Sometimes a leprechaun, if sick, will curl up at the foot of your bed under the duvet, or tucked up under the pillow.
I also mentioned how leprechauns do things for themselves: they do argue, but they manage to make sure you never know about the arguing. They are with you to help, not stress you out more, and they know this. Often, they know that you know about their arguing, but the argument is generally a good-natured one, and if it is something more serious, then they do that only to remind you that they are not perfect.
Leprechauns are also very smart cookies. If their human is, like me, an English major, they will read anything they can get their hands on and then some. If the human has a job, they will study how the human works, and think of ways it could be improved-later, when the human is open to suggestion, the leprechaun will plant the suggestion in the human’s mind. This is another of their useful powers, and again, they know not to abuse it for evil.
Mischief is sometimes a part of a leprechaun’s nature: however, they keep it to when their human is in a good mood. Otherwise, they risk the worst kind of punishment: having the Lady A music taken away. For a leprechaun, nothing is worse.
Leprechauns don’t normally get on with animals, so they tend to steer clear of the family cat or dog.

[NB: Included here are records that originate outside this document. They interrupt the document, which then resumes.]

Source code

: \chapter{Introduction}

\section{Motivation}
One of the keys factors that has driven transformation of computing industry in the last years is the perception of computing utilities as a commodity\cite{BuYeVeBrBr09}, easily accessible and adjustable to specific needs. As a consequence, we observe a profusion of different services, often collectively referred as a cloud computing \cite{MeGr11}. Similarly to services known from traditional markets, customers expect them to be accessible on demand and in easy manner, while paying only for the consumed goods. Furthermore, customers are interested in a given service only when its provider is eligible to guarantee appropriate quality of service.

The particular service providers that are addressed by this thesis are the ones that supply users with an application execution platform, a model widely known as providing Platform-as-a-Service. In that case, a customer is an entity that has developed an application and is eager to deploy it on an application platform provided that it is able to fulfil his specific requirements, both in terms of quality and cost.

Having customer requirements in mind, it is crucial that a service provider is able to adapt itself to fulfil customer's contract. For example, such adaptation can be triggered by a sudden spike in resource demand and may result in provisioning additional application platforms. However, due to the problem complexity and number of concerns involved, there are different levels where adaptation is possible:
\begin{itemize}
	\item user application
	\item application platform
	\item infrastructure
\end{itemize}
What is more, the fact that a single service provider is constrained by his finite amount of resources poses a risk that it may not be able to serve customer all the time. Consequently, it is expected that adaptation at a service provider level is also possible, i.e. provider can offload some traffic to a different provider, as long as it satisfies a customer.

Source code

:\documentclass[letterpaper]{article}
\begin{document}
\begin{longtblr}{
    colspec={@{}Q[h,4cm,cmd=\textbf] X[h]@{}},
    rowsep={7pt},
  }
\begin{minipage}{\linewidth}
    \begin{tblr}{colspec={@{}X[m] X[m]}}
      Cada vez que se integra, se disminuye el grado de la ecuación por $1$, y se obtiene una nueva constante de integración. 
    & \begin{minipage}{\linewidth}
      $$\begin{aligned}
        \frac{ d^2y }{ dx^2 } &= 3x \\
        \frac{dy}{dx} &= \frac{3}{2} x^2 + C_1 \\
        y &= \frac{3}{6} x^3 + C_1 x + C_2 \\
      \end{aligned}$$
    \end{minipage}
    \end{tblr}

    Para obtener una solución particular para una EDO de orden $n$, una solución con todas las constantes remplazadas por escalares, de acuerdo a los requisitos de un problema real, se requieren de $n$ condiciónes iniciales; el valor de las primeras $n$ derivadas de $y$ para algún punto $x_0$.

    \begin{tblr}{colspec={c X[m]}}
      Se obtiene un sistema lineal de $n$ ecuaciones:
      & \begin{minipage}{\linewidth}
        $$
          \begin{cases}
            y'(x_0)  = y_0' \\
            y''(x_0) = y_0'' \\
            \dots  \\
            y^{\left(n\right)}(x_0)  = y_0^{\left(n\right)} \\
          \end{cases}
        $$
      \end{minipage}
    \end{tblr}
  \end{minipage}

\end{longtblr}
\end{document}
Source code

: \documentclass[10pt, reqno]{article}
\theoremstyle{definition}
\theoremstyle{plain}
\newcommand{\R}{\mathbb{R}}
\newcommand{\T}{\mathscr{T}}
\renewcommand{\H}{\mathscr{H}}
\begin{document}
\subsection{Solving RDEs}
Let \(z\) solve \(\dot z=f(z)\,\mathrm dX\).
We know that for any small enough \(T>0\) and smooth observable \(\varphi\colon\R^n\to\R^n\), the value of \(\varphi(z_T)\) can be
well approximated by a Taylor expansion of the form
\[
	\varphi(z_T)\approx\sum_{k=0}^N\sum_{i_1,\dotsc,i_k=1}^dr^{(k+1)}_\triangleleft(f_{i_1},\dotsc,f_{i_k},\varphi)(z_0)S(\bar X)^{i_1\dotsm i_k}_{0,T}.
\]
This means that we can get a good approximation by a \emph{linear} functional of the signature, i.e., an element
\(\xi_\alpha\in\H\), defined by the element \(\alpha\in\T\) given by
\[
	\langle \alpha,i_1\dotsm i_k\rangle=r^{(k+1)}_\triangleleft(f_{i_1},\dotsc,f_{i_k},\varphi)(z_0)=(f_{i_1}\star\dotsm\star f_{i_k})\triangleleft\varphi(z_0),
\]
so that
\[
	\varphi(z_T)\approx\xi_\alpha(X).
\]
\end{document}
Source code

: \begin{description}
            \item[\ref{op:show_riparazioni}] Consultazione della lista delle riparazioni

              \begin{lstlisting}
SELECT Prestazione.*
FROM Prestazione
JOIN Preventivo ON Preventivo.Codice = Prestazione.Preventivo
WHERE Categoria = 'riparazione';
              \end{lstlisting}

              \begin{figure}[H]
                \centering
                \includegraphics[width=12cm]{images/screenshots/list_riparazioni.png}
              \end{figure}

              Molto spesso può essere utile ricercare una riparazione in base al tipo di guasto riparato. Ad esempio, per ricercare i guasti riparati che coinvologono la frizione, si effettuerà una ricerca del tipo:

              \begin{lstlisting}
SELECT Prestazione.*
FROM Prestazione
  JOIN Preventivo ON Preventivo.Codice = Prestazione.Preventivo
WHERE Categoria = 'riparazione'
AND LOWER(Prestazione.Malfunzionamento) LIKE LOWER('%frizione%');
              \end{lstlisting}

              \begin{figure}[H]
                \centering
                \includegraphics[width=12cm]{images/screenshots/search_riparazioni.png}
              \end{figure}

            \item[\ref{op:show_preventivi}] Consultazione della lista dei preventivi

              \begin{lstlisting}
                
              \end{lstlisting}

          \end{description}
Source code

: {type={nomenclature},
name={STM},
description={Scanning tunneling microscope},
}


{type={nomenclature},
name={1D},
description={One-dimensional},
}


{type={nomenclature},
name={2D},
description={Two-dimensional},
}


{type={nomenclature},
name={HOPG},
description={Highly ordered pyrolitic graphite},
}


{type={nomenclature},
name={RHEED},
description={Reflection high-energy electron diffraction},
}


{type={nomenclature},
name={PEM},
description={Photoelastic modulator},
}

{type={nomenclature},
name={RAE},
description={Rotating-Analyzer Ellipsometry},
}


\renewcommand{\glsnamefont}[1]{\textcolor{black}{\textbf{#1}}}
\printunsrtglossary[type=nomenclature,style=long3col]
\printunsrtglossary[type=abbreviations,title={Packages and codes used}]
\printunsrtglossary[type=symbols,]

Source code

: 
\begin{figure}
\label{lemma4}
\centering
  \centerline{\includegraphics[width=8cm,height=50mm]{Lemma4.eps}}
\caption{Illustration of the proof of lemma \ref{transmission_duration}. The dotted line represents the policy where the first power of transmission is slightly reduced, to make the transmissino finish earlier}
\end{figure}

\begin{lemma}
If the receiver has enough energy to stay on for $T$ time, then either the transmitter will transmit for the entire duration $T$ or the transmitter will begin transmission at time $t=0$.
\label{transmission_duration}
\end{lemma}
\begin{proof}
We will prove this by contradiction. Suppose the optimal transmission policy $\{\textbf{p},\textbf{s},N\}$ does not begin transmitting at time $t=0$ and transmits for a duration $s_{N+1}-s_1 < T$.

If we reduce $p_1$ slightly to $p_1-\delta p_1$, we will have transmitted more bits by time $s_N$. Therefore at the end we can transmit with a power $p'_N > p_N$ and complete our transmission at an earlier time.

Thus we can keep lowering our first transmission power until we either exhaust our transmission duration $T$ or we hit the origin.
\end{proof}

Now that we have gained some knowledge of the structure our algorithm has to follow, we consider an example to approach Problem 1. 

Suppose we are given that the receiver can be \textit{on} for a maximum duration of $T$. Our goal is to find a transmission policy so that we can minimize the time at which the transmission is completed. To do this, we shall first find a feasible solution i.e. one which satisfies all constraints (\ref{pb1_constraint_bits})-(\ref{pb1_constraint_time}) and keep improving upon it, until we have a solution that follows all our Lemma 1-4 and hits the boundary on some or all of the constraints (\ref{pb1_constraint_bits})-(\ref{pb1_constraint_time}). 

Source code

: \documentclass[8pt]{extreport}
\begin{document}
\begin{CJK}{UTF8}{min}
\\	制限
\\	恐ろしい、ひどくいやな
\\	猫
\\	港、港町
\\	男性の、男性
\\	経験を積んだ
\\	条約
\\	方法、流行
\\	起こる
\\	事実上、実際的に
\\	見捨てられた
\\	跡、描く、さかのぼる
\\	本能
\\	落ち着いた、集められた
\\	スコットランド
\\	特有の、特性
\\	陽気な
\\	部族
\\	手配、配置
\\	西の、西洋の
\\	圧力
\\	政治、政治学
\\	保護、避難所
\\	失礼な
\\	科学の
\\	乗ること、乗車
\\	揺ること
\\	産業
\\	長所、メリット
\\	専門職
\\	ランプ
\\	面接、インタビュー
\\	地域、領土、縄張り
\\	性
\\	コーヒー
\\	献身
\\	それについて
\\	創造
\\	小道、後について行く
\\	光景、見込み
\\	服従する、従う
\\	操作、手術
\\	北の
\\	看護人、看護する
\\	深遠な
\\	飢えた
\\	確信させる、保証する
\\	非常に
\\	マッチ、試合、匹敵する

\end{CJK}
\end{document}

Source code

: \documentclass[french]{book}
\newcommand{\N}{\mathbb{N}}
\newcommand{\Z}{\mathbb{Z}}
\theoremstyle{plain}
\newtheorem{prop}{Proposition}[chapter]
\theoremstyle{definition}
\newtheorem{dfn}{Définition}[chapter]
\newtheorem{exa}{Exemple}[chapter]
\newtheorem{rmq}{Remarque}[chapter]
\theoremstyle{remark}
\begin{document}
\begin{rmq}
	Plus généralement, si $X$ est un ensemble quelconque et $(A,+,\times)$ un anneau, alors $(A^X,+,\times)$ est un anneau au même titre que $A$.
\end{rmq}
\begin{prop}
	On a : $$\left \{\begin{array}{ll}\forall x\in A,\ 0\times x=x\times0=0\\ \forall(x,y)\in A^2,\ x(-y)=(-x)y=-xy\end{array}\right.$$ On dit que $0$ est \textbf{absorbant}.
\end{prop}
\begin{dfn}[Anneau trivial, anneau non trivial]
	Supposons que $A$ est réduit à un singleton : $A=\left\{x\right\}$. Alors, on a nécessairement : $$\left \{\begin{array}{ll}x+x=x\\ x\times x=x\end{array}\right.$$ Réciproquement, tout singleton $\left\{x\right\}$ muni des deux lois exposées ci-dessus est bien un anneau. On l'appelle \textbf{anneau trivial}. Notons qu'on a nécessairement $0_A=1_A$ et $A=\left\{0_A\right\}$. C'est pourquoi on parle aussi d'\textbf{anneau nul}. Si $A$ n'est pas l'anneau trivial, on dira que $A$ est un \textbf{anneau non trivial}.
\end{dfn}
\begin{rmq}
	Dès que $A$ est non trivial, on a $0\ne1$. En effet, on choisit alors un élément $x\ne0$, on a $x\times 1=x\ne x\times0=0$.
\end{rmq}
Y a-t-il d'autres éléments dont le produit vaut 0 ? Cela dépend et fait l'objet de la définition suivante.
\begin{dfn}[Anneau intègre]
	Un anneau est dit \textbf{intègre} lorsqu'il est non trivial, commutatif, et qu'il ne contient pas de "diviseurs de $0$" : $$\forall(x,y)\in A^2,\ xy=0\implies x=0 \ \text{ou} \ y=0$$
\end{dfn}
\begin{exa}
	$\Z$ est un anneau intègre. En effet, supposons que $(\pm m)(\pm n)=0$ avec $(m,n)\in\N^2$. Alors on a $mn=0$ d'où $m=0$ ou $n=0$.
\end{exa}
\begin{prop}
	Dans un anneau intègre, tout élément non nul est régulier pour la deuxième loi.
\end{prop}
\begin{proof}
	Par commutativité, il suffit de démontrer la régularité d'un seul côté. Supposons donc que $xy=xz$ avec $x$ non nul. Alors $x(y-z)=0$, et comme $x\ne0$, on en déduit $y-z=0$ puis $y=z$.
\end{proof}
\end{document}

If the human is in a positive mood, the leprechauns’ mischief will extend to singing and dancing things that the human does not like, and sometimes, if the human is female, will mess around with makeup. Also, the particularly mischievous leprechaun might break into the coffee supply. To a leprechaun, caffeine is an incredible energy shot, and it is when caffeinated that a leprechaun can stay awake for even longer. In a normal day, a leprechaun can go five hours before needing a nap: caffeinated, it becomes fourteen and very energetic. Often, the leprechaun will begin talking politics or global warming, or threatening to become a politician who will solve global warming.
I might mention that the last time any of my leprechauns had coffee, they began reciting Shakespeare in pig-Latin and seemed intent on food that was specifically from Shakespeare’s time. They also seemed drunk, but that may have been my imagination. Then, they started impersonating our Prime Minister, if the Prime Minister dressed in drag.
To summarize, leprechauns are often wonderful to have around. They try not to transfer a bad mood to the human, and are generally very able to look after themselves. To punish a leprechaun, take away Lady A-mostly, they won’t be able to cry over it, because they are mature enough to be able to recognize that they deserve being punished for something they did wrong. Avoid giving them caffeine, and treat them with love and respect.
Lastly, play them Lady A music at least once a day, and they will stay happy.